L’Adam Wingard che figura in qualità di produttore esecutivo di questa oltre ora e mezza di visione il cui avvio, con combriccola di ragazze impegnate ad evocare una misteriosa entità sovrannaturale davanti ad uno specchio, non può fare a meno di richiamare alla memoria le leggende dell’uncinato barkeriano Candyman e della fantasmagorica Bloody Mary.

Combriccola di ragazze di un prestigioso college femminile, una delle quali finisce improvvisamente uccisa per mano di qualcuno o, forse, dello spirito che hanno risvegliato attraverso il macabro rito. Prima ancora che giunga nel posto la nuova arrivata Camille, interpretata dalla Suki Waterhouse di Charlie says e che si trova immediatamente ad avere a che fare con la tutt’altro che simpatica accoglienza da parte delle amiche della defunta, a loro modo discendenti cinematografiche delle bulle di Carrie – Lo sguardo di Satana o delle scapestrate protagoniste di meno famosi horror come il Non entrate in quel collegio firmato nel 1982 da Mark Rosman.

Del resto, man mano che la narrazione si evolve lentamente, come in quest’ultimo caso non tardano a ritrovarsi eliminate l’una dietro l’altra in una sequela di omicidi che, ad esclusione di uno sgozzamento, avvengono per lo più fuori campo. Perché, mentre gioca con incubi e sedute spiritiche, Seance – Piccoli omicidi tra amiche rientra di diritto nel filone slasher, costituito da pellicole incentrate su fantasiosi delitti ai danni di gruppi di persone in uno spazio più o meno chiuso.

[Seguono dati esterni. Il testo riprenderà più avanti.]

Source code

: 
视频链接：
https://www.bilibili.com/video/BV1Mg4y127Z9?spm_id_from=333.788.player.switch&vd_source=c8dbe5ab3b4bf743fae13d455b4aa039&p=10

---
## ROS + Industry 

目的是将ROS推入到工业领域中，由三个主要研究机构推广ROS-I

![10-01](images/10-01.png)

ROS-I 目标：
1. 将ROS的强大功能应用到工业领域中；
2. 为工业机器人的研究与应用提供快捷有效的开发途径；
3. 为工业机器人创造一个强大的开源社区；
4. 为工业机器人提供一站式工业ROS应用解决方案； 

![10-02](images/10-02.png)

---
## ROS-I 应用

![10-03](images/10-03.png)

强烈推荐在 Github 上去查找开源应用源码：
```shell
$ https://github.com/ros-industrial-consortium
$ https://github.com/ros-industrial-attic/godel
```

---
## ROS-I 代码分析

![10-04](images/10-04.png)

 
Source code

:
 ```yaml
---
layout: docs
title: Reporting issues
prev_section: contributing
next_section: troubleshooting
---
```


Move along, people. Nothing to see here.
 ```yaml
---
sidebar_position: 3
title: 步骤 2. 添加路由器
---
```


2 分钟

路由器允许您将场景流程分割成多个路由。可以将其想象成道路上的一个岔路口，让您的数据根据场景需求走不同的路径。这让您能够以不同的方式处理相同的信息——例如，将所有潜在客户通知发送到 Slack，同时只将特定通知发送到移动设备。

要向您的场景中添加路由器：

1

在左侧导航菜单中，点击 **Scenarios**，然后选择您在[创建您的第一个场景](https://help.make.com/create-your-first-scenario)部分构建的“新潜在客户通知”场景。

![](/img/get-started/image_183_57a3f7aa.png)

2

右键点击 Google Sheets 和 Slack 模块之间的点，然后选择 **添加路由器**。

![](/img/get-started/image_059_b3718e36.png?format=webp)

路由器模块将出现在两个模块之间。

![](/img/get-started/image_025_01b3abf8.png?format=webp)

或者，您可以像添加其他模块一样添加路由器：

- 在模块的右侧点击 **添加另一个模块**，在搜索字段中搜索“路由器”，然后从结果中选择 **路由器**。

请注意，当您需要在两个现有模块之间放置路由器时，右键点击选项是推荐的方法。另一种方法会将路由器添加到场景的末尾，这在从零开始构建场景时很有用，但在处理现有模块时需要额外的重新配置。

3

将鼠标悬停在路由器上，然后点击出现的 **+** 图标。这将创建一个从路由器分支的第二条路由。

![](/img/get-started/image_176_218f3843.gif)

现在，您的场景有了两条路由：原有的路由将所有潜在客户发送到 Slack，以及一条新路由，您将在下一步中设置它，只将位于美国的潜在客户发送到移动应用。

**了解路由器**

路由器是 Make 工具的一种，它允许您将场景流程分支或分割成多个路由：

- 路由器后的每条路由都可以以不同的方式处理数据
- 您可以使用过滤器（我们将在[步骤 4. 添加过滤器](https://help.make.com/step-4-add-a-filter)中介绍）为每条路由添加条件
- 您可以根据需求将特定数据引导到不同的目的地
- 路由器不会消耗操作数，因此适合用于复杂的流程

Tanto più che, se da un lato non risparmia apparizioni proto-Halloween sullo sfondo delle inquadrature per l’ignoto squarta-fanciulle mascherato di turno, dall’altro lascia avvertire echi provenienti da Scream di Wes Craven nel corso della lunga resa dei conti finale. Dispensatrice di un paio di ben assestati colpi di scena e, opportunamente condita di splatter, destinata a rappresentare la fase migliore di un’operazione che, pur senza eccellere, con incluse nel cast la Madisen Beaty di C’era una volta… a Hollywood, la Ella-Rae Smith de L’uomo sul treno e Inanna”After”Sarkis si lascia tranquillamente guardare.